• **About this exercise**
Going through the data below, copy out each line where the word "such" shows up.

• **Data listing**
BEGIN
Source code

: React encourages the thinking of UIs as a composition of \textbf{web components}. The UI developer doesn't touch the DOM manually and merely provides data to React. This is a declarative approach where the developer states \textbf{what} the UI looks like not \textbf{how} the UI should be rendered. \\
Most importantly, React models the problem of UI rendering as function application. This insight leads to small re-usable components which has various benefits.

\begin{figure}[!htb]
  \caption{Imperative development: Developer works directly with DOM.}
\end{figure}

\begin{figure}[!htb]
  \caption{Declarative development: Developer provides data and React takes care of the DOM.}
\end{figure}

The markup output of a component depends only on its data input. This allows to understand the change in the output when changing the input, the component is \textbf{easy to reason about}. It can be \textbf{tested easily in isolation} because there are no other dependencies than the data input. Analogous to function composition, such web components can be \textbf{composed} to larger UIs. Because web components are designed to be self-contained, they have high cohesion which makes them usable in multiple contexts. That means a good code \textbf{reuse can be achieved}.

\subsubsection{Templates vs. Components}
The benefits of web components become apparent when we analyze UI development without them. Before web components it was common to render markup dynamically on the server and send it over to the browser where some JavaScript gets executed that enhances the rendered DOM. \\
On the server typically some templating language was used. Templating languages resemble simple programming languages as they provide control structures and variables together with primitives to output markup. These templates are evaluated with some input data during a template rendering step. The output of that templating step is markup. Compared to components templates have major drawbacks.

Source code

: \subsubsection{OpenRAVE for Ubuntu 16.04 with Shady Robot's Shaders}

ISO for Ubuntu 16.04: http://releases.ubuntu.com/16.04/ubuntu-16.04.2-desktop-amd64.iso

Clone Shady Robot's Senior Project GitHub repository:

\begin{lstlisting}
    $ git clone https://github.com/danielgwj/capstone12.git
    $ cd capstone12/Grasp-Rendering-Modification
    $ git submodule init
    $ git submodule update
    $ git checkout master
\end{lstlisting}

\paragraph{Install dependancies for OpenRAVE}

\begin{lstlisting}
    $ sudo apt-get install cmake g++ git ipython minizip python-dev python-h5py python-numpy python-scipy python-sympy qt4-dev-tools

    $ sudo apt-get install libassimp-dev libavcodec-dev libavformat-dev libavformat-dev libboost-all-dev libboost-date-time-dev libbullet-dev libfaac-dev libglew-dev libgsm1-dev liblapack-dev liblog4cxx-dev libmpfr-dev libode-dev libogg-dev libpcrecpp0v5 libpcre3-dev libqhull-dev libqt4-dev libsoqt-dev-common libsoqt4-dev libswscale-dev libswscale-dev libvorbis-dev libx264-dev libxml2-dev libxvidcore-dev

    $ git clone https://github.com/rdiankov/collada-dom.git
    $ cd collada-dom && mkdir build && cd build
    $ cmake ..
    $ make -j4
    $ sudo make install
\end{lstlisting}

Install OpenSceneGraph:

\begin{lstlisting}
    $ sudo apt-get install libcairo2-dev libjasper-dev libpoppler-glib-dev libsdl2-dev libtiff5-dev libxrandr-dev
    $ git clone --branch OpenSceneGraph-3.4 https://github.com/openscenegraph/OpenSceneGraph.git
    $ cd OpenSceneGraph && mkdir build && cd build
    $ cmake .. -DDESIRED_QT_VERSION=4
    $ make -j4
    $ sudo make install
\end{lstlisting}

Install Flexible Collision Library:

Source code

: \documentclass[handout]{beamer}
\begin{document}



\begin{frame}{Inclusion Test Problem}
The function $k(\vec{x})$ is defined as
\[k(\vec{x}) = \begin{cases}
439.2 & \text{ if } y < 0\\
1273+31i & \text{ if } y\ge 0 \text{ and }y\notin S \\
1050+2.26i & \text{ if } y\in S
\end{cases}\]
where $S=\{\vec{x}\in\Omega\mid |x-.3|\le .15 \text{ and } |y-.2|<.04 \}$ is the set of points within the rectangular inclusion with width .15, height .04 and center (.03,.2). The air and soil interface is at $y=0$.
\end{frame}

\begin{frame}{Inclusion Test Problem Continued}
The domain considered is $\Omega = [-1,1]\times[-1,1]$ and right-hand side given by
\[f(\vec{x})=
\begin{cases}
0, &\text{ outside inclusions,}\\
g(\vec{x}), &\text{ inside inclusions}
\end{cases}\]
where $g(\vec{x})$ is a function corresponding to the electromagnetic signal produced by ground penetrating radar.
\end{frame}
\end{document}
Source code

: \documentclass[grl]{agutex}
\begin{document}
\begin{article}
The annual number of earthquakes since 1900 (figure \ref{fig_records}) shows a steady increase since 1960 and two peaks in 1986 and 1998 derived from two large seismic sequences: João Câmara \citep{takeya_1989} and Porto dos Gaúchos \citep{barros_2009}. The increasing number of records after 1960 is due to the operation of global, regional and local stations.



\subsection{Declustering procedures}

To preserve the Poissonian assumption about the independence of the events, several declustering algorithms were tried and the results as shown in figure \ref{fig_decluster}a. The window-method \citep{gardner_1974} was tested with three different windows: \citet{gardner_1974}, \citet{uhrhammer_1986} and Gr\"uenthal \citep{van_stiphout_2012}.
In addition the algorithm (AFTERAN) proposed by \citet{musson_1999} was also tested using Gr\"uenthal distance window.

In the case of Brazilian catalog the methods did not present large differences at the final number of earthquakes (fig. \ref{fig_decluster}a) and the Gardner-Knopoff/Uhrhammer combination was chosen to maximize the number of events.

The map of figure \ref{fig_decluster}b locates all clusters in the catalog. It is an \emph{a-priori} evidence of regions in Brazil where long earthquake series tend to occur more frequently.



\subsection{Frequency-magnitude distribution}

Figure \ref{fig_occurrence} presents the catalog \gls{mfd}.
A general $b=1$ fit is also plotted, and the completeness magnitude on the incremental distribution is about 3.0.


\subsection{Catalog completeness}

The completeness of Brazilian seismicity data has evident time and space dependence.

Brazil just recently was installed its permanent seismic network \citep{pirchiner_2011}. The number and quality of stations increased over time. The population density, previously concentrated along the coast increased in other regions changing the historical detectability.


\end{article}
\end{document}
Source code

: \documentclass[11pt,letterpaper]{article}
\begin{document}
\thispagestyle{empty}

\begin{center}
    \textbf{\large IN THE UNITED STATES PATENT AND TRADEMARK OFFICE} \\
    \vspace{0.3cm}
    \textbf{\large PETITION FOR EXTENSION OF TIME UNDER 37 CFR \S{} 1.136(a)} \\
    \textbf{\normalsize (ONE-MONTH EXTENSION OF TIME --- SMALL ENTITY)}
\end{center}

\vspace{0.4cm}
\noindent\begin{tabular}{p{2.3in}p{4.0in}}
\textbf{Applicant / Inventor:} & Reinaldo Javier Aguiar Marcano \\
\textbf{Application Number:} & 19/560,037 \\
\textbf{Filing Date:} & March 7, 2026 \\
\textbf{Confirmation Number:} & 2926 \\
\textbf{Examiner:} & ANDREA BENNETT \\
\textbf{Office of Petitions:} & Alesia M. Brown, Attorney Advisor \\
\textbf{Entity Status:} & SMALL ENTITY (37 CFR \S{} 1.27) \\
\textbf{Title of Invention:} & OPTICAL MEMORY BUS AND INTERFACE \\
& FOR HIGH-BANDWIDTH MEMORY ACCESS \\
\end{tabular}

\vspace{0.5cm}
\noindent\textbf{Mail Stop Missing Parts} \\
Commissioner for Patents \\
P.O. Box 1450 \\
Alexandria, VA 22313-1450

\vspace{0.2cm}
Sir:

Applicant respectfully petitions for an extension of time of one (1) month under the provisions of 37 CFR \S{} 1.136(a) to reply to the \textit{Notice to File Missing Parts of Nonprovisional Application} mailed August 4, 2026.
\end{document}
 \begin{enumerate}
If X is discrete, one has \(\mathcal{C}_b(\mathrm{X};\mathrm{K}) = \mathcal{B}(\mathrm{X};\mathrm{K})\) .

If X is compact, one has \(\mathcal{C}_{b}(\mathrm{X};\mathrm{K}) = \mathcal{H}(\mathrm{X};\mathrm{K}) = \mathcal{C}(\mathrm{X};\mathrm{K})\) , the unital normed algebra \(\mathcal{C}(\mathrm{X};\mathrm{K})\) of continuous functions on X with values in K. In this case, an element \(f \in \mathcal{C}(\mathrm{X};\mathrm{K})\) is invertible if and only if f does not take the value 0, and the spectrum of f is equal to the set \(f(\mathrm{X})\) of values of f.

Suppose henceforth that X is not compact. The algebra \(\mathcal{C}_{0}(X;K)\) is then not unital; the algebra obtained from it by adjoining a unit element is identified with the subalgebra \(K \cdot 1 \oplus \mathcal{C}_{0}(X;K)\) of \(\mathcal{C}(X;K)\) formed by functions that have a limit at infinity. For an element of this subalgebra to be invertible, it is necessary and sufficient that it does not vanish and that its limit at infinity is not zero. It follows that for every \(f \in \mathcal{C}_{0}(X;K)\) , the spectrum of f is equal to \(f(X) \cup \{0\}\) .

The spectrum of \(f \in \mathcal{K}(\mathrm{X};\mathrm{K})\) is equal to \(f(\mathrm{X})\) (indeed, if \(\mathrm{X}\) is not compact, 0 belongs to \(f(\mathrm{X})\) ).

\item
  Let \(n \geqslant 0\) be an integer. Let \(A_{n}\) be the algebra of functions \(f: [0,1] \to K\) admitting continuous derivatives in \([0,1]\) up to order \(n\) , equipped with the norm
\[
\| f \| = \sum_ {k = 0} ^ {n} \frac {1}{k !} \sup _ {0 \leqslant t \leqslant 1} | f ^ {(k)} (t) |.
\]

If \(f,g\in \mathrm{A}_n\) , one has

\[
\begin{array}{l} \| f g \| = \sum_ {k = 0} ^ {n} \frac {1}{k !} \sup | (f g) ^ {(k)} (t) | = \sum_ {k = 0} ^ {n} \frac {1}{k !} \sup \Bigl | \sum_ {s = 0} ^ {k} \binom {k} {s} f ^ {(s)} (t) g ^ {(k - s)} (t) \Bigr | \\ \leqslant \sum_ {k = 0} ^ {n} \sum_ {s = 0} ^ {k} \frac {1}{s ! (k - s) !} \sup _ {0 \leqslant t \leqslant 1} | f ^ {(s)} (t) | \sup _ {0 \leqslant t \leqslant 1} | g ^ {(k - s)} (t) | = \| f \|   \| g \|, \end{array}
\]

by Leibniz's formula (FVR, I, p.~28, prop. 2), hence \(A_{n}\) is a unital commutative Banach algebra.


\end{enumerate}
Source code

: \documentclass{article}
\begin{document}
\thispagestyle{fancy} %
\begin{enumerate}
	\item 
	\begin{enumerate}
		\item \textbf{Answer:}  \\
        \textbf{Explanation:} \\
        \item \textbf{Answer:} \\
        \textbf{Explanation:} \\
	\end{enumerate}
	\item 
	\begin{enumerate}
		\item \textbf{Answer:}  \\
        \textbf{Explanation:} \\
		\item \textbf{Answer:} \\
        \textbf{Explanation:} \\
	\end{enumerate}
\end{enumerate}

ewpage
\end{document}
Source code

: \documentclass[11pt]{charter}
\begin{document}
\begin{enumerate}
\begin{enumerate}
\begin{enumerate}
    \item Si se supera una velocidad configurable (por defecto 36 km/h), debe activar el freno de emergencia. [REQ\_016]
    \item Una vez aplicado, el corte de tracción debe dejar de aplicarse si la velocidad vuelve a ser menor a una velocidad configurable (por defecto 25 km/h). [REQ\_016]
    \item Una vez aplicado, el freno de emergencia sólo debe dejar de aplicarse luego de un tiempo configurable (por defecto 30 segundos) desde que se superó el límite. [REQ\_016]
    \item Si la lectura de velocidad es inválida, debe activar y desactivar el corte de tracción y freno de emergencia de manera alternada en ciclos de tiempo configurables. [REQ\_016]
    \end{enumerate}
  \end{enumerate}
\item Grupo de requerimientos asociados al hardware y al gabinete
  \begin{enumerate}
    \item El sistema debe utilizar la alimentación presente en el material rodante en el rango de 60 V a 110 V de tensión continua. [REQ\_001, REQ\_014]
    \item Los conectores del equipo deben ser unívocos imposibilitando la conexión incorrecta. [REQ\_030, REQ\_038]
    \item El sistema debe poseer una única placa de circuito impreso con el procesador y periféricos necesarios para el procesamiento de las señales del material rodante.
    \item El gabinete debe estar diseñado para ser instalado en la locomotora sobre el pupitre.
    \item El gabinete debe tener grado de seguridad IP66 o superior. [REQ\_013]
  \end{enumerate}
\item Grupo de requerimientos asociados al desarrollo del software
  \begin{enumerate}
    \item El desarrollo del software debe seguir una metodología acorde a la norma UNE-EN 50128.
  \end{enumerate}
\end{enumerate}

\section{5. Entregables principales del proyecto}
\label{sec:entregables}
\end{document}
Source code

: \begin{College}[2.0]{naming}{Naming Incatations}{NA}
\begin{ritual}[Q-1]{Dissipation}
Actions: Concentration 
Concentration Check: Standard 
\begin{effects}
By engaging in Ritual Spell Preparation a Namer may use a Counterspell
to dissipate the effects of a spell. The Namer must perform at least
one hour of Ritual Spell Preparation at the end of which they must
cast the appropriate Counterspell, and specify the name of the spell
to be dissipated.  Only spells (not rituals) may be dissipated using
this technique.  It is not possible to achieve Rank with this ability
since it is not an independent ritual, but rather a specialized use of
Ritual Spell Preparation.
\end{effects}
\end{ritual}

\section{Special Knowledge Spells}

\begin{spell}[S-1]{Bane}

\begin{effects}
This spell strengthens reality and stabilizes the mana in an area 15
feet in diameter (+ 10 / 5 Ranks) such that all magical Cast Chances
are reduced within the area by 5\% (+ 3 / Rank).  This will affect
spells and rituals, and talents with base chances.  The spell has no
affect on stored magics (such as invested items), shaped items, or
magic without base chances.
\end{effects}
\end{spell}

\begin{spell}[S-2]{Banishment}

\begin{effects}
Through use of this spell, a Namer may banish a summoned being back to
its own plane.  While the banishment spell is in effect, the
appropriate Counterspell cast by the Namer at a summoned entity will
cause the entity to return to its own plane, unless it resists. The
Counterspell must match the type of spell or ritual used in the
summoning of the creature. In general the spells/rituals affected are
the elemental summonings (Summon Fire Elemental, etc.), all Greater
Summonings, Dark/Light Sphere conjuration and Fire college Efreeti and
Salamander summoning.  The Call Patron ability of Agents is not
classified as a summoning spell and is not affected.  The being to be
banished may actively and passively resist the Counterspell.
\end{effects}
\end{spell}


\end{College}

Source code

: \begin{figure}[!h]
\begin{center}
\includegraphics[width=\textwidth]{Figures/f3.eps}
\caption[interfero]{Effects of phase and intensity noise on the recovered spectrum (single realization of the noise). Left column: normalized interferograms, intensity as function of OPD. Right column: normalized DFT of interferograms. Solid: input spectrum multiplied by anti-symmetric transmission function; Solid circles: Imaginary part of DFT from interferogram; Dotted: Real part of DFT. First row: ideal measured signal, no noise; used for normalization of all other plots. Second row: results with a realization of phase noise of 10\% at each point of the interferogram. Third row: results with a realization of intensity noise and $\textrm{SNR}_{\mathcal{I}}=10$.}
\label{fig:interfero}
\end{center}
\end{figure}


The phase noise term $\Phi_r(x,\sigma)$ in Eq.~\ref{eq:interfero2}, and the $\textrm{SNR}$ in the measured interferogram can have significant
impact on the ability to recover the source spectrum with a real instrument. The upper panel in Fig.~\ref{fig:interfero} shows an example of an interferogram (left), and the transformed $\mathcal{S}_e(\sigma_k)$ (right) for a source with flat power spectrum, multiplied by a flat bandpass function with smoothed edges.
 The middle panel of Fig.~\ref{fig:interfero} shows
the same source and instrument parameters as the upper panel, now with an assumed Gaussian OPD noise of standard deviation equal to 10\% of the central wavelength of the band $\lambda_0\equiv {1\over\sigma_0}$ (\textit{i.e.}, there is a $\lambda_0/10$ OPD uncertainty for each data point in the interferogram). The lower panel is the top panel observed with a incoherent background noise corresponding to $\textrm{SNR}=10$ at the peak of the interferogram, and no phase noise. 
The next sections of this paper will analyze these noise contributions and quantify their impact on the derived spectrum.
END
• **Solution to this exercise**
The markup output of a component depends only on its data input. This allows to understand the change in the output when changing the input, the component is \textbf{easy to reason about}. It can be \textbf{tested easily in isolation} because there are no other dependencies than the data input. Analogous to function composition, such web components can be \textbf{composed} to larger UIs. Because web components are designed to be self-contained, they have high cohesion which makes them usable in multiple contexts. That means a good code \textbf{reuse can be achieved}.
feet in diameter (+ 10 / 5 Ranks) such that all magical Cast Chances
affect on stored magics (such as invested items), shaped items, or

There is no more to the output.